There was 111% jump in the value of M&A activity involving IFA firms worth more than £5m ($6.4m, €5.75m) in 2019.
Across the sector, it rose to £249m from £118m a year earlier.
According to data collated from mergers and acquisitions adviser Imas Corporate Finance, the number of £5m+ deals last year came in at 11, which is a rise from seven in 2018.
The average value of deals in 2019 was £22.63m.
Only one acquisition by an IFA network broke through the £5m barrier in 2019.
“We are seeing a natural evolution, year-on-year, with firms of greater scale coming to market on a regular basis,” Victoria Hicks, director of M&A consultancy firm City & Capital, told International Adviser.
“The number of transactions completed are at a record level and we are seeing new breeds of acquirer enter the IFA space with regularity, offering a wider range of options as the market evolves.”
No sign of slowdown
The Imas Corporate Finance data also found five listed companies bought IFA firms, while four private equity-backed firms made M&A deals in the financial advice space last year.

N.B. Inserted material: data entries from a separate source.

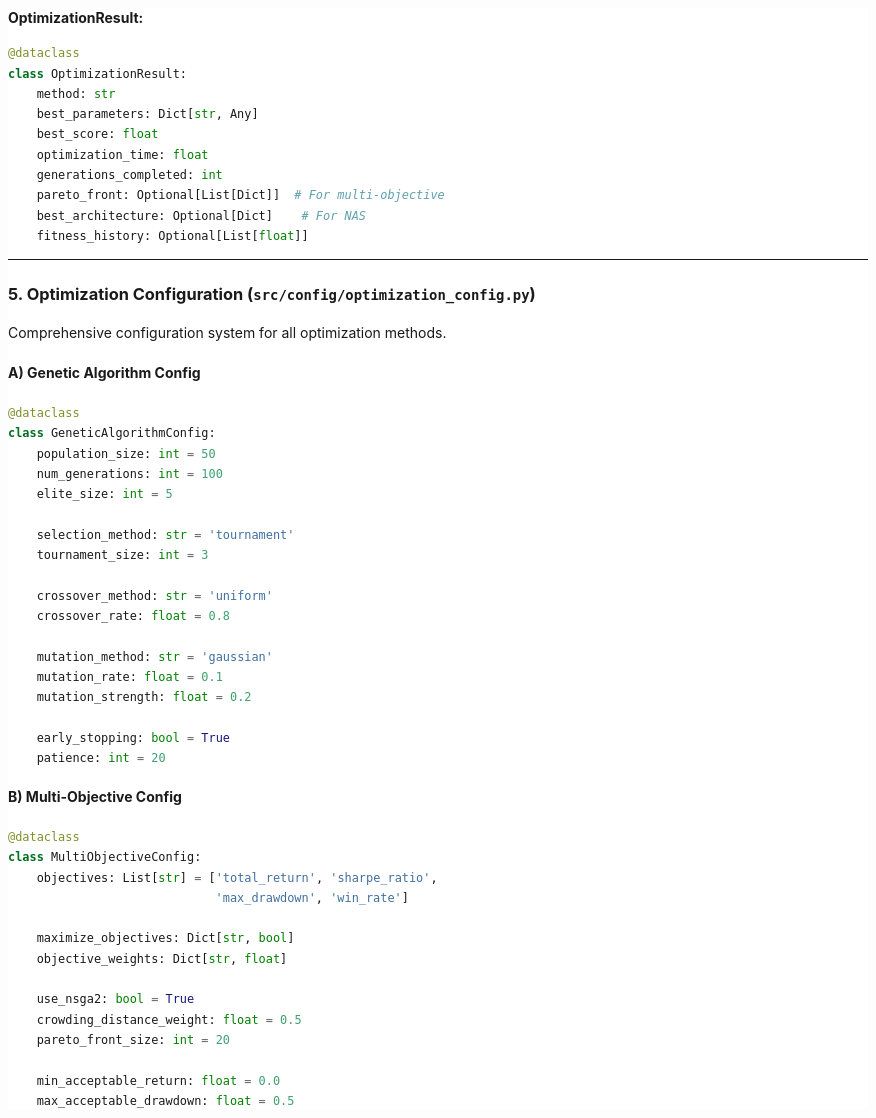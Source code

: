 **OptimizationResult:**
```python
@dataclass
class OptimizationResult:
    method: str
    best_parameters: Dict[str, Any]
    best_score: float
    optimization_time: float
    generations_completed: int
    pareto_front: Optional[List[Dict]]  # For multi-objective
    best_architecture: Optional[Dict]    # For NAS
    fitness_history: Optional[List[float]]
```

---

### 5. Optimization Configuration (`src/config/optimization_config.py`)

Comprehensive configuration system for all optimization methods.

#### A) Genetic Algorithm Config

```python
@dataclass
class GeneticAlgorithmConfig:
    population_size: int = 50
    num_generations: int = 100
    elite_size: int = 5
    
    selection_method: str = 'tournament'
    tournament_size: int = 3
    
    crossover_method: str = 'uniform'
    crossover_rate: float = 0.8
    
    mutation_method: str = 'gaussian'
    mutation_rate: float = 0.1
    mutation_strength: float = 0.2
    
    early_stopping: bool = True
    patience: int = 20
```

#### B) Multi-Objective Config

```python
@dataclass
class MultiObjectiveConfig:
    objectives: List[str] = ['total_return', 'sharpe_ratio', 
                             'max_drawdown', 'win_rate']
    
    maximize_objectives: Dict[str, bool]
    objective_weights: Dict[str, float]
    
    use_nsga2: bool = True
    crowding_distance_weight: float = 0.5
    pareto_front_size: int = 20
    
    min_acceptable_return: float = 0.0
    max_acceptable_drawdown: float = 0.5
```
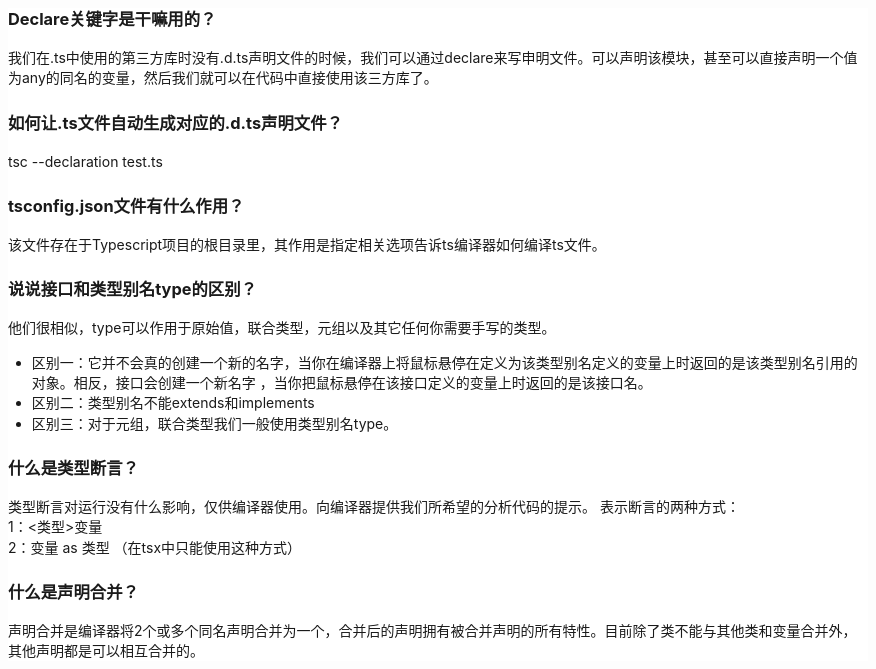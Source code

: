 ### Declare关键字是干嘛用的？
我们在.ts中使用的第三方库时没有.d.ts声明文件的时候，我们可以通过declare来写申明文件。可以声明该模块，甚至可以直接声明一个值为any的同名的变量，然后我们就可以在代码中直接使用该三方库了。

### 如何让.ts文件自动生成对应的.d.ts声明文件？
tsc --declaration test.ts

### tsconfig.json文件有什么作用？
该文件存在于Typescript项目的根目录里，其作用是指定相关选项告诉ts编译器如何编译ts文件。

### 说说接口和类型别名type的区别？
他们很相似，type可以作用于原始值，联合类型，元组以及其它任何你需要手写的类型。
- 区别一：它并不会真的创建一个新的名字，当你在编译器上将鼠标悬停在定义为该类型别名定义的变量上时返回的是该类型别名引用的对象。相反，接口会创建一个新名字 ，当你把鼠标悬停在该接口定义的变量上时返回的是该接口名。
- 区别二：类型别名不能extends和implements
- 区别三：对于元组，联合类型我们一般使用类型别名type。

### 什么是类型断言？
类型断言对运行没有什么影响，仅供编译器使用。向编译器提供我们所希望的分析代码的提示。
表示断言的两种方式：  
1：<类型>变量  
2：变量 as 类型 （在tsx中只能使用这种方式）

### 什么是声明合并？
声明合并是编译器将2个或多个同名声明合并为一个，合并后的声明拥有被合并声明的所有特性。目前除了类不能与其他类和变量合并外，其他声明都是可以相互合并的。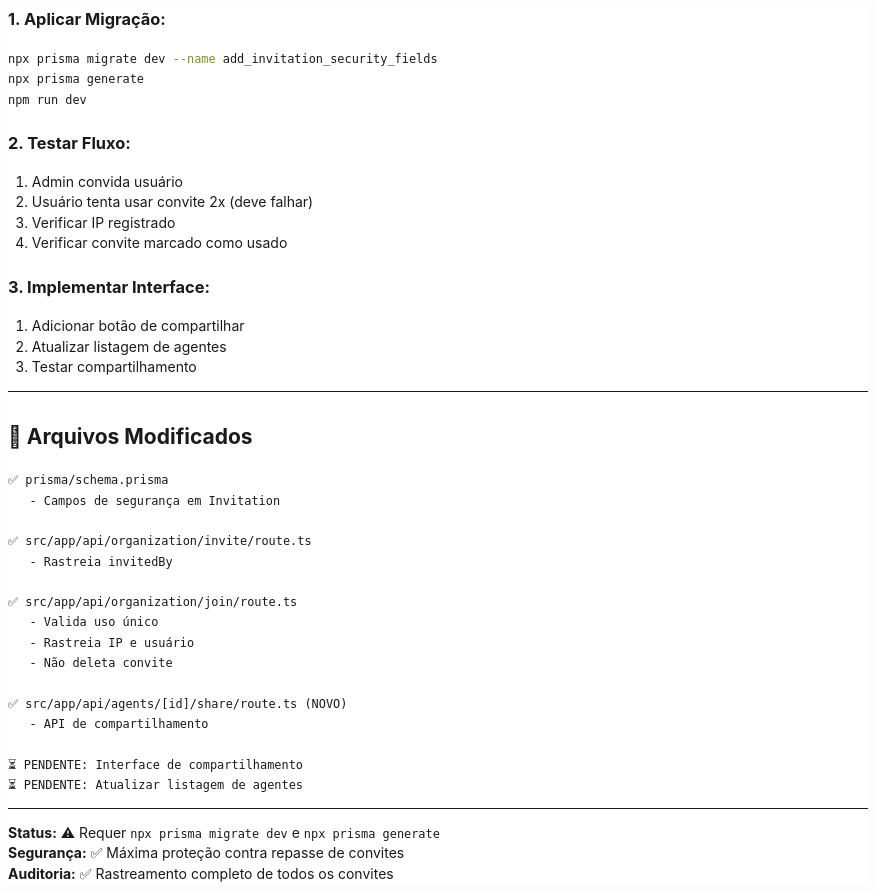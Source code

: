 ### **1. Aplicar Migração:**
```bash
npx prisma migrate dev --name add_invitation_security_fields
npx prisma generate
npm run dev
```

### **2. Testar Fluxo:**
1. Admin convida usuário
2. Usuário tenta usar convite 2x (deve falhar)
3. Verificar IP registrado
4. Verificar convite marcado como usado

### **3. Implementar Interface:**
1. Adicionar botão de compartilhar
2. Atualizar listagem de agentes
3. Testar compartilhamento

---

## 📝 Arquivos Modificados

```
✅ prisma/schema.prisma
   - Campos de segurança em Invitation

✅ src/app/api/organization/invite/route.ts
   - Rastreia invitedBy

✅ src/app/api/organization/join/route.ts
   - Valida uso único
   - Rastreia IP e usuário
   - Não deleta convite

✅ src/app/api/agents/[id]/share/route.ts (NOVO)
   - API de compartilhamento

⏳ PENDENTE: Interface de compartilhamento
⏳ PENDENTE: Atualizar listagem de agentes
```

---

**Status:** ⚠️ Requer `npx prisma migrate dev` e `npx prisma generate`  
**Segurança:** ✅ Máxima proteção contra repasse de convites  
**Auditoria:** ✅ Rastreamento completo de todos os convites
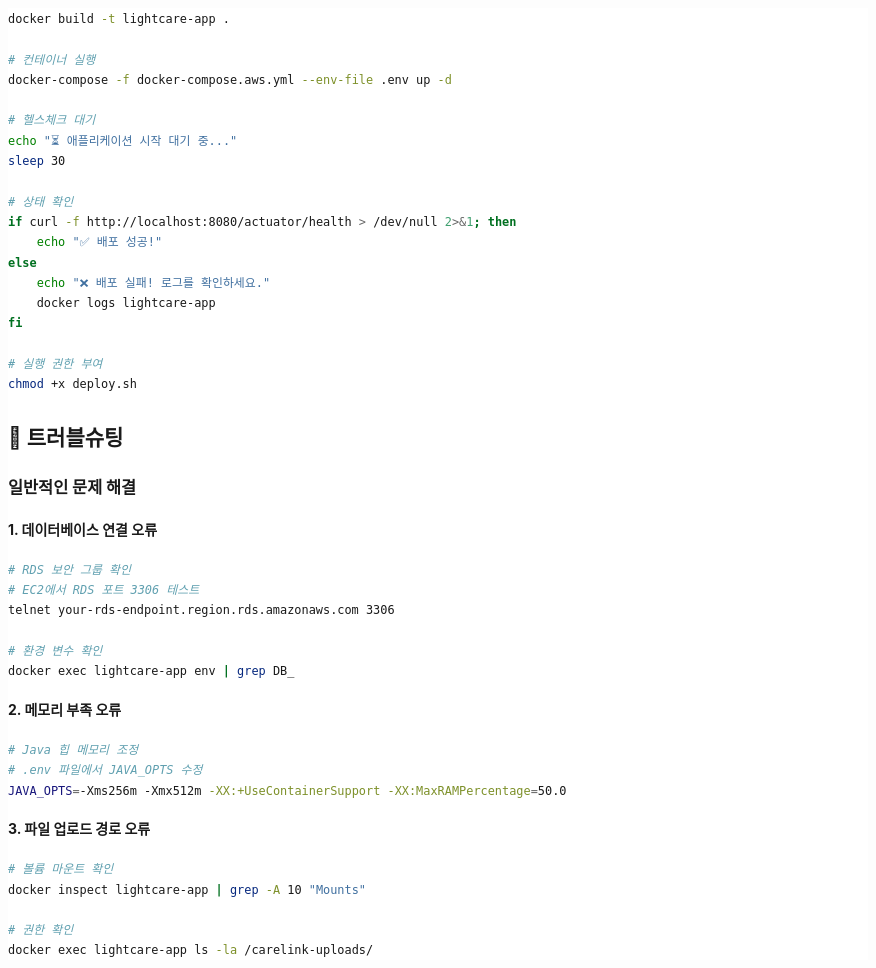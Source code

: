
 ```bash
docker build -t lightcare-app .

# 컨테이너 실행
docker-compose -f docker-compose.aws.yml --env-file .env up -d

# 헬스체크 대기
echo "⏳ 애플리케이션 시작 대기 중..."
sleep 30

# 상태 확인
if curl -f http://localhost:8080/actuator/health > /dev/null 2>&1; then
    echo "✅ 배포 성공!"
else
    echo "❌ 배포 실패! 로그를 확인하세요."
    docker logs lightcare-app
fi

# 실행 권한 부여
chmod +x deploy.sh
```

## 🐛 트러블슈팅

### 일반적인 문제 해결

#### 1. 데이터베이스 연결 오류
```bash
# RDS 보안 그룹 확인
# EC2에서 RDS 포트 3306 테스트
telnet your-rds-endpoint.region.rds.amazonaws.com 3306

# 환경 변수 확인
docker exec lightcare-app env | grep DB_
```

#### 2. 메모리 부족 오류
```bash
# Java 힙 메모리 조정
# .env 파일에서 JAVA_OPTS 수정
JAVA_OPTS=-Xms256m -Xmx512m -XX:+UseContainerSupport -XX:MaxRAMPercentage=50.0
```

#### 3. 파일 업로드 경로 오류
```bash
# 볼륨 마운트 확인
docker inspect lightcare-app | grep -A 10 "Mounts"

# 권한 확인
docker exec lightcare-app ls -la /carelink-uploads/
```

One privately held business also spent money in the sector.
Hicks added: “Both domestic and international private equity-backed firms are identifying significant opportunities to acquire large-scale, reputable, quality firms within the sector, financially out of the reach of the masses.
“We have found that these new entrants combined with the more traditional consolidators and providers are making for an exciting period of activity for the financial advice M&A sector and is showing no sign of slowdown.”
Reviewing range of options available
In 2019, six privately held IFA firms were sold, while three listed companies and two ‘widely held’ businesses completed deals.
“Whilst there are highly publicised and very real concerns, in particular with regards to defined benefit (DB) liability and the professional indemnity (PI) insurance market, companies and investors continue to seek acquisition opportunities.
“For those retiring or seeking a capital event, there has never been a better time to review the wide range of options available.” Hicks added.